▶ **Directions**:
A single stretch of the material below is to be transcribed exactly, starting at the line with "- [Credits](#credits)" and ending after the line with "## Questions".
*** Opening of Provided records ***
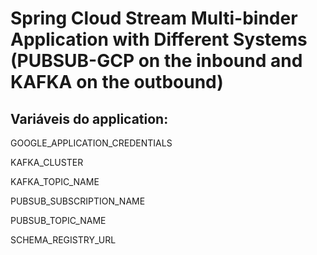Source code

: # Spring Cloud Stream Multi-binder Application with Different Systems (PUBSUB-GCP on the inbound and KAFKA on the outbound)

## Variáveis do application:
GOOGLE_APPLICATION_CREDENTIALS

KAFKA_CLUSTER

KAFKA_TOPIC_NAME

PUBSUB_SUBSCRIPTION_NAME

PUBSUB_TOPIC_NAME

SCHEMA_REGISTRY_URL


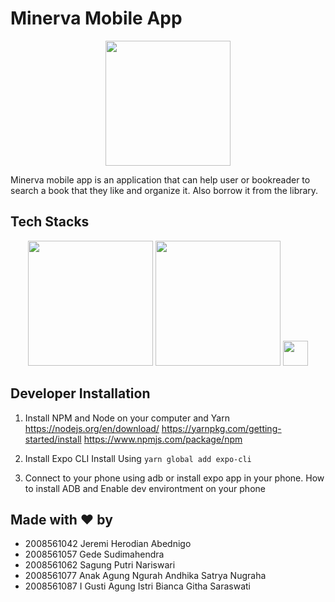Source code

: # Minerva Mobile App

<p align="center">
	<img src="https://i.ibb.co/F8Gz5CH/Instagram-post-26.png" width="200px">
</p>

Minerva mobile app is an application that can help user or bookreader to search a book that they like and organize it. Also borrow it from the library.

## Tech Stacks

<p align="center">  
<img width="200" src="https://img.shields.io/badge/react_native-%2320232a.svg?style=for-the-badge&logo=react&logoColor=%2361DAFB"> 
<img width="200" src="https://img.shields.io/badge/tailwindcss-%2338B2AC.svg?style=for-the-badge&logo=tailwind-css&logoColor=white"> 
<img  height="40" src="https://img.shields.io/badge/expo-1C1E24?style=for-the-badge&logo=expo&logoColor=#D04A37"> 
</p>

## Developer Installation

1. Install NPM and Node on your computer and Yarn
https://nodejs.org/en/download/
https://yarnpkg.com/getting-started/install
https://www.npmjs.com/package/npm

2. Install Expo CLI
Install Using `yarn global add expo-cli`

3. Connect to your phone using adb or install expo app in your phone.
	How to install ADB and Enable dev environtment on your phone

## Made with :heart: by
- 2008561042 Jeremi Herodian Abednigo 
- 2008561057 Gede Sudimahendra 
- 2008561062 Sagung Putri Nariswari 
- 2008561077 Anak Agung Ngurah Andhika Satrya Nugraha 
- 2008561087 I Gusti Agung Istri Bianca Githa Saraswati
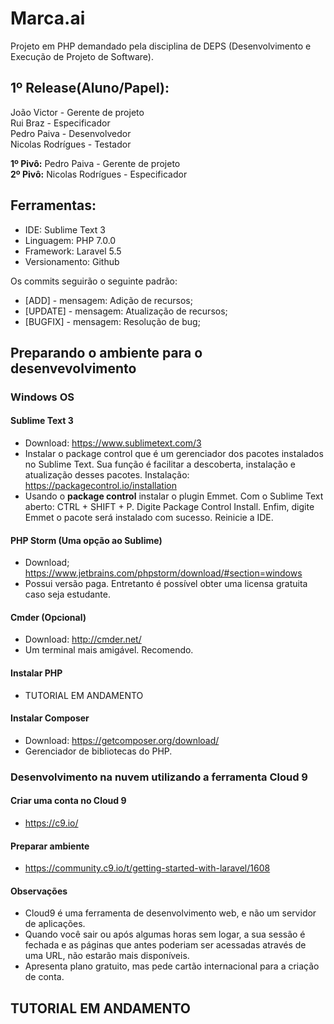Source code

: # Marca.ai

Projeto em PHP demandado pela disciplina de DEPS (Desenvolvimento e Execução de Projeto de Software).

## 1º Release(Aluno/Papel):

João Victor - Gerente de projeto <br>
Rui Braz - Especificador <br>
Pedro Paiva - Desenvolvedor <br>
Nicolas Rodrígues - Testador <br>

**1º Pivô:** Pedro Paiva - Gerente de projeto <br>
**2º Pivô:** Nicolas Rodrígues - Especificador <br>

## Ferramentas:

* IDE: Sublime Text 3
* Linguagem: PHP 7.0.0
* Framework: Laravel 5.5
* Versionamento: Github

Os commits seguirão o seguinte padrão:
* [ADD] - mensagem: Adição de recursos;
* [UPDATE] - mensagem: Atualização de recursos;
* [BUGFIX] - mensagem: Resolução de bug;

## Preparando o ambiente para o desenvevolvimento

### Windows OS

#### Sublime Text 3

* Download: https://www.sublimetext.com/3
* Instalar o package control que é um gerenciador dos pacotes instalados no Sublime Text. Sua função é facilitar a descoberta, instalação e atualização desses pacotes. Instalação: https://packagecontrol.io/installation
* Usando o **package control** instalar o plugin Emmet. Com o Sublime Text aberto: CTRL + SHIFT + P. Digite Package Control Install. Enfim, digite Emmet o pacote será instalado com sucesso. Reinicie a IDE.

#### PHP Storm (Uma opção ao Sublime)

* Download; https://www.jetbrains.com/phpstorm/download/#section=windows
* Possui versão paga. Entretanto é possível obter uma licensa gratuita caso seja estudante.

#### Cmder (Opcional)

* Download: http://cmder.net/
* Um terminal mais amigável. Recomendo.

#### Instalar PHP

* TUTORIAL EM ANDAMENTO

#### Instalar Composer

* Download: https://getcomposer.org/download/
* Gerenciador de bibliotecas do PHP.

### Desenvolvimento na nuvem utilizando a ferramenta Cloud 9

#### Criar uma conta no Cloud 9

* https://c9.io/

#### Preparar ambiente

* https://community.c9.io/t/getting-started-with-laravel/1608

#### Observações

* Cloud9 é uma ferramenta de desenvolvimento web, e não um servidor de aplicações.
* Quando você sair ou após algumas horas sem logar, a sua sessão é fechada e as páginas que antes poderiam ser acessadas através de uma URL, não estarão mais disponíveis.
* Apresenta plano gratuito, mas pede cartão internacional para a criação de conta.

## TUTORIAL EM ANDAMENTO
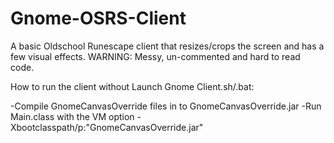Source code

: Gnome-OSRS-Client
=================

A basic Oldschool Runescape client that resizes/crops the screen and has a few visual effects. 
WARNING: Messy, un-commented and hard to read code.


How to run the client without Launch Gnome Client.sh/.bat:

-Compile GnomeCanvasOverride files in to GnomeCanvasOverride.jar
-Run Main.class with the VM option -Xbootclasspath/p:"GnomeCanvasOverride.jar"
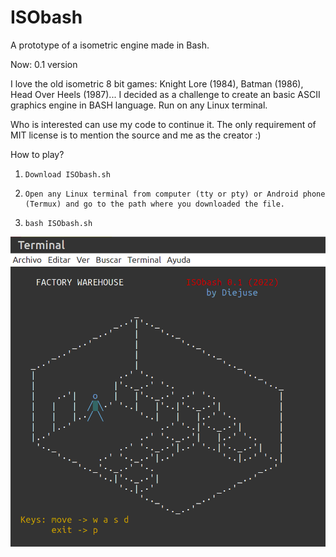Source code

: # ISObash
A prototype of a isometric engine made in Bash.

Now: 0.1 version

I love the old isometric 8 bit games: Knight Lore (1984), Batman (1986), Head Over Heels (1987)... 
I decided as a challenge to create an basic ASCII graphics engine in BASH language. Run on any Linux terminal.

Who is interested can use my code to continue it. The only requirement of MIT license is to mention the source and me as the creator :)

How to play?

1.     Download ISObash.sh
3.     Open any Linux terminal from computer (tty or pty) or Android phone (Termux) and go to the path where you downloaded the file.
4.     bash ISObash.sh

![alt text](https://github.com/diejuse/ISObash/blob/main/ISObash.png)
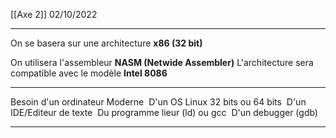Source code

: [[Axe 2]]
02/10/2022
****
On se basera sur une architecture **x86 (32 bit)**

On utilisera l'assembleur **NASM (Netwide Assembler)**
L'architecture sera compatible avec le modèle **Intel 8086**

****

Besoin d'un ordinateur Moderne 
D'un OS Linux 32 bits ou 64 bits 
D'un IDE/Editeur de texte 
Du programme lieur (ld) ou gcc 
D'un debugger (gdb) 

---------------------------------------------------------------------------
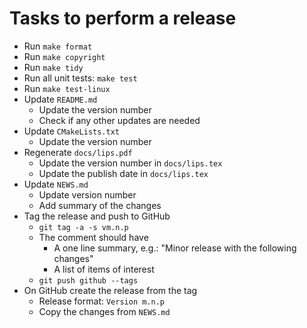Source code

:[comment]: # (-*- markdown -*-)

# Tasks to perform a release

- Run `make format`
- Run `make copyright`
- Run `make tidy`
- Run all unit tests: `make test`
- Run `make test-linux`
- Update `README.md`
  - Update the version number
  - Check if any other updates are needed
- Update `CMakeLists.txt`
  - Update the version number
- Regenerate `docs/lips.pdf`
  - Update the version number in `docs/lips.tex`
  - Update the publish date in `docs/lips.tex`
- Update `NEWS.md`
  - Update version number
  - Add summary of the changes
- Tag the release and push to GitHub
  - `git tag -a -s vm.n.p`
  - The comment should have
    - A one line summary, e.g.: "Minor release with the following changes"
    - A list of items of interest
  - `git push github --tags`
- On GitHub create the release from the tag
  - Release format: `Version m.n.p`
  - Copy the changes from `NEWS.md`
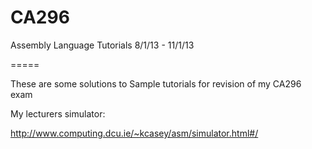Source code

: CA296
=====

Assembly Language Tutorials
8/1/13 - 11/1/13

=====

These are some solutions to Sample tutorials for revision of my CA296 exam

My lecturers simulator:

http://www.computing.dcu.ie/~kcasey/asm/simulator.html#/
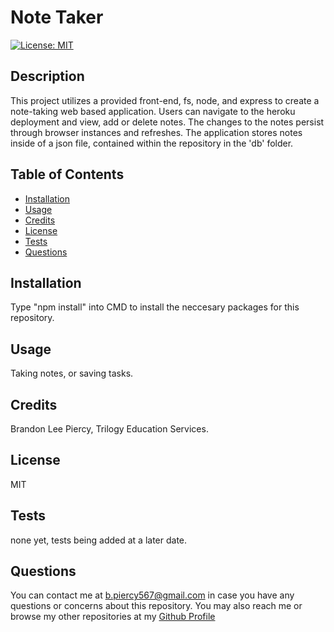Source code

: 
# Note Taker
[![License: MIT](https://img.shields.io/badge/License-MIT-yellow.svg)](https://opensource.org/licenses/MIT)
## Description

This project utilizes a provided front-end, fs, node, and express to create a note-taking web based application. Users can navigate to the heroku deployment and view, add or delete notes. The changes to the notes persist through browser instances and refreshes. The application stores notes inside of a json file, contained within the repository in the 'db' folder. 

## Table of Contents

- [Installation](#installation)
- [Usage](#usage)
- [Credits](#credits)
- [License](#license)
- [Tests](#tests)
- [Questions](#questions)

## Installation

Type "npm install" into CMD to install the neccesary packages for this repository.

## Usage

Taking notes, or saving tasks.

## Credits

Brandon Lee Piercy, Trilogy Education Services.

## License

MIT

## Tests

none yet, tests being added at a later date.

## Questions

You can contact me at b.piercy567@gmail.com in case you have any questions or concerns about this repository.
You may also reach me or browse my other repositories at my [Github Profile](https://github.com/brandonleepiercy)
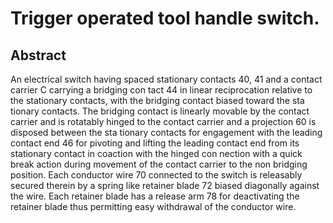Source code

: # Trigger operated tool handle switch.

## Abstract
An electrical switch having spaced stationary contacts 40, 41 and a contact carrier C carrying a bridging con tact 44 in linear reciprocation relative to the stationary contacts, with the bridging contact biased toward the sta tionary contacts. The bridging contact is linearly movable by the contact carrier and is rotatably hinged to the contact carrier and a projection 60 is disposed between the sta tionary contacts for engagement with the leading contact end 46 for pivoting and lifting the leading contact end from its stationary contact in coaction with the hinged con nection with a quick break action during movement of the contact carrier to the non bridging position. Each conductor wire 70 connected to the switch is releasably secured therein by a spring like retainer blade 72 biased diagonally against the wire. Each retainer blade has a release arm 78 for deactivating the retainer blade thus permitting easy withdrawal of the conductor wire.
*** Close of Provided records ***
▶ **Answer below**:
- [Credits](#credits)
- [License](#license)
- [Tests](#tests)
- [Questions](#questions)

## Installation

Type "npm install" into CMD to install the neccesary packages for this repository.

## Usage

Taking notes, or saving tasks.

## Credits

Brandon Lee Piercy, Trilogy Education Services.

## License

MIT

## Tests

none yet, tests being added at a later date.

## Questions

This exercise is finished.